Sobre a afirmação “a PF que não me dá informações”, o presidente disse que ‘se referia a relatórios de inteligência sobre fatos que necessitava para a tomada de decisões’. Já sobre a frase “Já tentei trocar gente da segurança nossa no Rio de Janeiro, oficialmente, e não consegui!”, Bolsonaro disse que se referia a ‘um pequeno núcleo do GSI sediado no Rio de Janeiro’, responsável por ‘sua segurança pessoal e da sua família’.
No depoimento, como aponta o Estadão, Bolsonaro não só confirmou o pedido para a troca de Valeixo, mas também as solicitações para mudança na superintendência de Pernambuco, em março de 2020, e ainda para troca da chefia da PF no Rio em 2019 – a qual gerou a primeira crise pública entre o chefe do Executivo e o ex-juiz.
Na época, Bolsonaro levantou a possibilidade da unidade fluminense da PF ser chefiada pelo delegado Alexandre Saraiva, que acabou se tornando um desafeto do governo após acusar o ex-ministro do Meio Ambiente Ricardo Salles de patrocinar diretamente interesses de madeireiros.
Em nota, a defesa do ex-ministro Sérgio Moro reagiu ao fato de que não foi comunicada do depoimento, "impedindo seu comparecimento a fim de formular questionamentos pertinentes" (leia a íntegra da nota ao fim da matéria).
O ex-decano Celso de Mello, ao determinar que Bolsonaro prestasse o depoimento presencialmente, havia autorizado os advogados do ex-juiz a formularem perguntas a serem feitas ao chefe do Executivo.
A forma de oitiva do presidente no âmbito da investigação se tornou um impasse no Supremo Tribunal Federal. Bolsonaro recorreu à corte para depor por escrito, depois quis "desistir" da oitiva e, no início de outubro, manifestou "interesse em depoimento mediante comparecimento pessoal", um ano depois do início do impasse que travou as investigações.

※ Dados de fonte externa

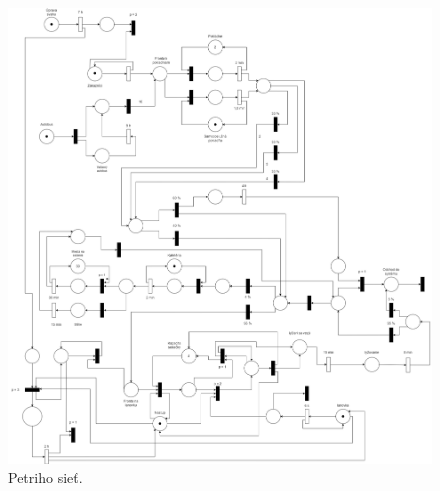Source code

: \begin{figure}[H]
  \centering
  \includegraphics[width=1\textwidth]{petriho-siet.png}
  \caption{Petriho sieť.}
  \label{fig:petri}
\end{figure}
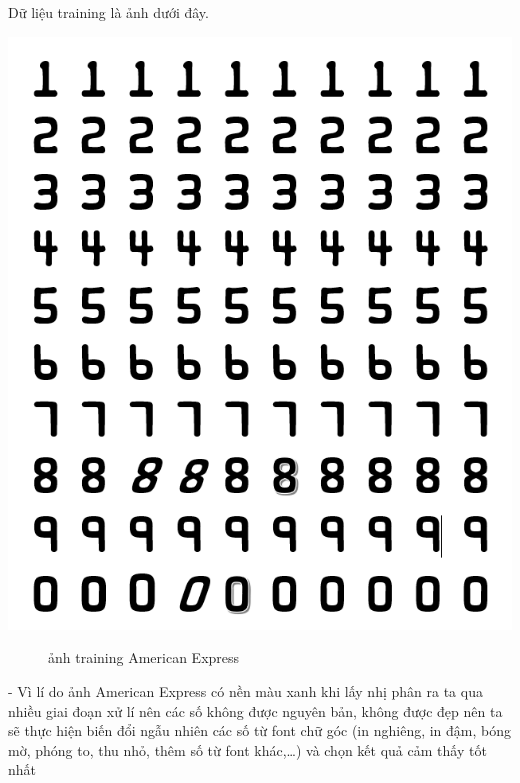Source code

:     \quad Dữ liệu training là ảnh dưới đây.
\begin{center}
    \includegraphics[scale = 0.5]{images/americanexpress/training.png}
\end{center}
\begin{figure}[htp]
    \caption{ảnh training American Express}
\end{figure}

-	Vì lí do ảnh American Express có nền màu xanh khi lấy nhị phân ra ta qua nhiều giai đoạn xử lí nên các số không được nguyên bản, không được đẹp nên ta sẽ thực hiện biến đổi ngẫu nhiên các số từ font chữ góc (in nghiêng, in đậm, bóng mờ, phóng to, thu nhỏ, thêm số từ font khác,…) và chọn kết quả cảm thấy tốt nhất \\[0.3cm]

Após Bolsonaro informar à corte que iria depor por escrito no inquérito, o ministro Alexandre de Moraes, relator da investigação no STF, determinou, no dia 7 de outubro, que a PF ouvisse o presidente em até 30 dias, mediante "prévio ajuste de local, dia e hora".
O depoimento de Bolsonaro era uma das últimas etapas para a conclusão do inquérito. Assim que for finalizado, o relatório da PF será enviado à Procuradoria-Geral da República, a quem cabe decidir se há provas suficientes para a apresentação de uma denúncia contra o presidente.
“A Defesa do ex-ministro Sérgio Moro foi surpreendida pela notícia de que o presidente da República, investigado no Inquérito 4831, prestou depoimento à autoridade policial sem que a defesa do ex-ministro fosse intimada e comunicada previamente, impedindo seu comparecimento a fim de formular questionamentos pertinentes, nos moldes do que ocorreu por ocasião do depoimento prestado pelo ex-ministro em maio do ano passado. A adoção de procedimento diverso para os dois coinvestigados não se justifica, tendo em vista a necessária isonomia entre os depoentes”.